TASK BRIEF:
Give all the lines below again, exactly, with no pictures.

DATA EXTRACTS:
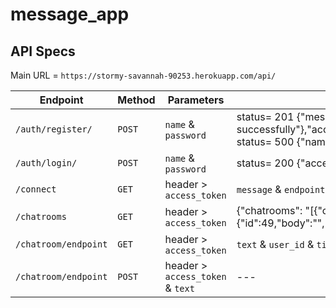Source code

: # message_app

## API Specs

Main URL = `https://stormy-savannah-90253.herokuapp.com/api/`

| Endpoint  | Method | Parameters | Response |
| ------------- | ------------- | ------------- | ------------- |
| `/auth/register/`  | `POST`  | `name` & `password`  | status= 201 {"message": {"message": "User created successfully"},"access_token": ""} <br /> status= 500 {"name": ["has already been taken"]}|
| `/auth/login/`  | `POST`  | `name` & `password`  | status= 200 {"access_token": "","message": "Login Successful"}|
| `/connect`  | `GET`  | header > `access_token`  | `message` & `endpoint` & `partnerusername` |
| `/chatrooms`  | `GET`  | header > `access_token`  | {"chatrooms": "[{\"chatroom_id\":2,\"username\":\"User 1\",\"lastmessage\":{\"id\":49,\"body\":"",\"created_at\":"",\"updated_at\":"",\"chatroom_id\":2,\"user_id\":1}}]"} |
| `/chatroom/endpoint`  | `GET`  | header > `access_token`  | `text` & `user_id` & `timestamp` |
| `/chatroom/endpoint`  | `POST`  | header > `access_token` & `text`  | --- |
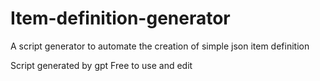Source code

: # Item-definition-generator
A script generator to automate the creation of simple json item definition


Script generated by gpt
Free to use and edit

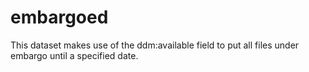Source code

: embargoed
=========

This dataset makes use of the ddm:available field to put all files under embargo until a specified date.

RESULT BELOW:
Source code

: # message_app

## API Specs

Main URL = `https://stormy-savannah-90253.herokuapp.com/api/`

| Endpoint  | Method | Parameters | Response |
| ------------- | ------------- | ------------- | ------------- |
| `/auth/register/`  | `POST`  | `name` & `password`  | status= 201 {"message": {"message": "User created successfully"},"access_token": ""} <br /> status= 500 {"name": ["has already been taken"]}|
| `/auth/login/`  | `POST`  | `name` & `password`  | status= 200 {"access_token": "","message": "Login Successful"}|
| `/connect`  | `GET`  | header > `access_token`  | `message` & `endpoint` & `partnerusername` |
| `/chatrooms`  | `GET`  | header > `access_token`  | {"chatrooms": "[{\"chatroom_id\":2,\"username\":\"User 1\",\"lastmessage\":{\"id\":49,\"body\":"",\"created_at\":"",\"updated_at\":"",\"chatroom_id\":2,\"user_id\":1}}]"} |
| `/chatroom/endpoint`  | `GET`  | header > `access_token`  | `text` & `user_id` & `timestamp` |
| `/chatroom/endpoint`  | `POST`  | header > `access_token` & `text`  | --- |
Source code

: # Item-definition-generator
A script generator to automate the creation of simple json item definition


Script generated by gpt
Free to use and edit

Source code

: embargoed
=========

This dataset makes use of the ddm:available field to put all files under embargo until a specified date.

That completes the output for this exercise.